## [WHAT THE EXERCISE ASKS]
Copy out each line of the data that contains "with".

## [DATA TO PROCESS]

=== Begin Enclosure ===

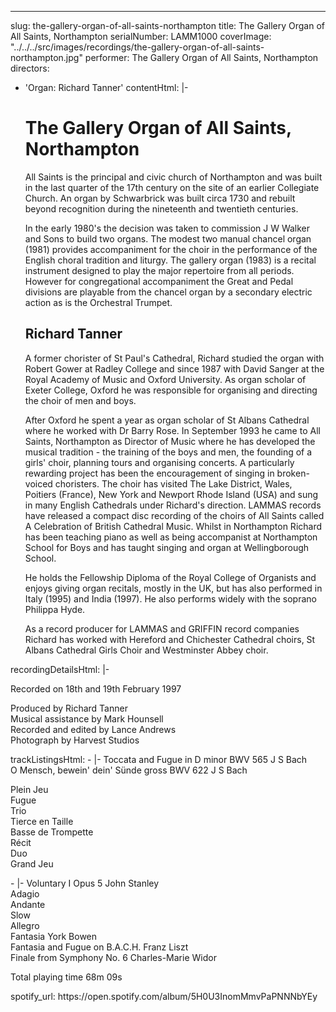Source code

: ---
slug: the-gallery-organ-of-all-saints-northampton
title: The Gallery Organ of All Saints, Northampton
serialNumber: LAMM1000
coverImage: "../../../src/images/recordings/the-gallery-organ-of-all-saints-northampton.jpg"
performer: The Gallery Organ of All Saints, Northampton
directors:
- 'Organ: Richard Tanner'
contentHtml: |-
  <h1>The Gallery Organ of All Saints, Northampton</h1>
  <p>All Saints is the principal and civic church of Northampton and was built in the last quarter of the 17th century on the site of an earlier Collegiate Church. An organ by Schwarbrick was built circa 1730 and rebuilt beyond recognition during the nineteenth and twentieth centuries.</p>
  <p>In the early 1980's the decision was taken to commission J W Walker and Sons to build two organs. The modest two manual chancel organ (1981) provides accompaniment for the choir in the performance of the English choral tradition and liturgy. The gallery organ (1983) is a recital instrument designed to play the major repertoire from all periods. However for congregational accompaniment the Great and Pedal divisions are playable from the chancel organ by a secondary electric action as is the Orchestral Trumpet.</p>
  <h2>Richard Tanner</h2>
  <p>A former chorister of St Paul's Cathedral, Richard studied the organ with Robert Gower at Radley College and since 1987 with David Sanger at the Royal Academy of Music and Oxford University. As organ scholar of Exeter College, Oxford he was responsible for organising and directing the choir of men and boys.</p>
  <p>After Oxford he spent a year as organ scholar of St Albans Cathedral where he worked with Dr Barry Rose. In September 1993 he came to All Saints, Northampton as Director of Music where he has developed the musical tradition - the training of the boys and men, the founding of a girls' choir, planning tours and organising concerts. A particularly rewarding project has been the encouragement of singing in broken-voiced choristers. The choir has visited The Lake District, Wales, Poitiers (France), New York and Newport Rhode Island (USA) and sung in many English Cathedrals under Richard's direction. LAMMAS records have released a compact disc recording of the choirs of All Saints called A Celebration of British Cathedral Music. Whilst in Northampton Richard has been teaching piano as well as being accompanist at Northampton School for Boys and has taught singing and organ at Wellingborough School.</p>
  <p>He holds the Fellowship Diploma of the Royal College of Organists and enjoys giving organ recitals, mostly in the UK, but has also performed in Italy (1995) and India (1997). He also performs widely with the soprano Philippa Hyde.</p>
  <p>As a record producer for LAMMAS and GRIFFIN record companies Richard has worked with Hereford and Chichester Cathedral choirs, St Albans Cathedral Girls Choir and Westminster Abbey choir.</p>
recordingDetailsHtml: |-
  <div id="details">
    <p>Recorded on 18th and 19th February 1997</p>
    <p>Produced by Richard Tanner<br>
      Musical assistance by Mark Hounsell<br>
      Recorded and edited by Lance Andrews<br>
      Photograph by Harvest Studios</p>
  </div>
trackListingsHtml:
- |-
  <span class="trackname">Toccata and Fugue in D minor BWV 565</span> <span class="composer">J S Bach</span><br>
  <span class="trackname">O Mensch, bewein' dein' Sünde gross BWV 622</span> <span class="composer">J S Bach</span>
  <p><span class="trackname">Plein Jeu</span><br>
    <span class="trackname">Fugue</span><br>
    <span class="trackname">Trio</span><br>
    <span class="trackname">Tierce en Taille</span><br>
    <span class="trackname">Basse de Trompette</span><br>
    <span class="trackname">Récit</span><br>
    <span class="trackname">Duo</span><br>
    <span class="trackname">Grand Jeu</span></p>
- |-
  <span class="trackname">Voluntary I Opus 5</span> <span class="composer">John Stanley</span><br>
  <span class="trackname">Adagio</span><br>
  <span class="trackname">Andante</span><br>
  <span class="trackname">Slow</span><br>
  <span class="trackname">Allegro</span><br>
  <span class="trackname">Fantasia</span> <span class="composer">York Bowen</span><br>
  <span class="trackname">Fantasia and Fugue on B.A.C.H.</span> <span class="composer">Franz Liszt</span><br>
  <span class="trackname">Finale from Symphony No. 6</span> <span class="composer">Charles-Marie Widor</span>
  <p><span id="playingtime">Total playing time 68m 09s</span></p>
spotify_url: https://open.spotify.com/album/5H0U3InomMmvPaPNNNbYEy
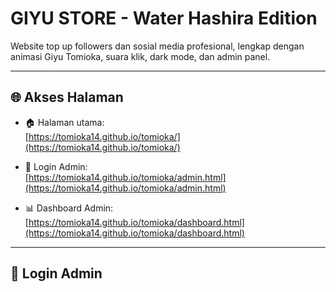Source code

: # GIYU STORE - Water Hashira Edition

Website top up followers dan sosial media profesional, lengkap dengan animasi Giyu Tomioka, suara klik, dark mode, dan admin panel.

---

## 🌐 Akses Halaman

- 🏠 Halaman utama:  
  [https://tomioka14.github.io/tomioka/](https://tomioka14.github.io/tomioka/)

- 🔐 Login Admin:  
  [https://tomioka14.github.io/tomioka/admin.html](https://tomioka14.github.io/tomioka/admin.html)

- 📊 Dashboard Admin:  
  [https://tomioka14.github.io/tomioka/dashboard.html](https://tomioka14.github.io/tomioka/dashboard.html)

---

## 🔐 Login Admin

=== End Enclosure ===

## [TASK SOLUTION]
  <p>A former chorister of St Paul's Cathedral, Richard studied the organ with Robert Gower at Radley College and since 1987 with David Sanger at the Royal Academy of Music and Oxford University. As organ scholar of Exeter College, Oxford he was responsible for organising and directing the choir of men and boys.</p>
  <p>After Oxford he spent a year as organ scholar of St Albans Cathedral where he worked with Dr Barry Rose. In September 1993 he came to All Saints, Northampton as Director of Music where he has developed the musical tradition - the training of the boys and men, the founding of a girls' choir, planning tours and organising concerts. A particularly rewarding project has been the encouragement of singing in broken-voiced choristers. The choir has visited The Lake District, Wales, Poitiers (France), New York and Newport Rhode Island (USA) and sung in many English Cathedrals under Richard's direction. LAMMAS records have released a compact disc recording of the choirs of All Saints called A Celebration of British Cathedral Music. Whilst in Northampton Richard has been teaching piano as well as being accompanist at Northampton School for Boys and has taught singing and organ at Wellingborough School.</p>
  <p>He holds the Fellowship Diploma of the Royal College of Organists and enjoys giving organ recitals, mostly in the UK, but has also performed in Italy (1995) and India (1997). He also performs widely with the soprano Philippa Hyde.</p>
  <p>As a record producer for LAMMAS and GRIFFIN record companies Richard has worked with Hereford and Chichester Cathedral choirs, St Albans Cathedral Girls Choir and Westminster Abbey choir.</p>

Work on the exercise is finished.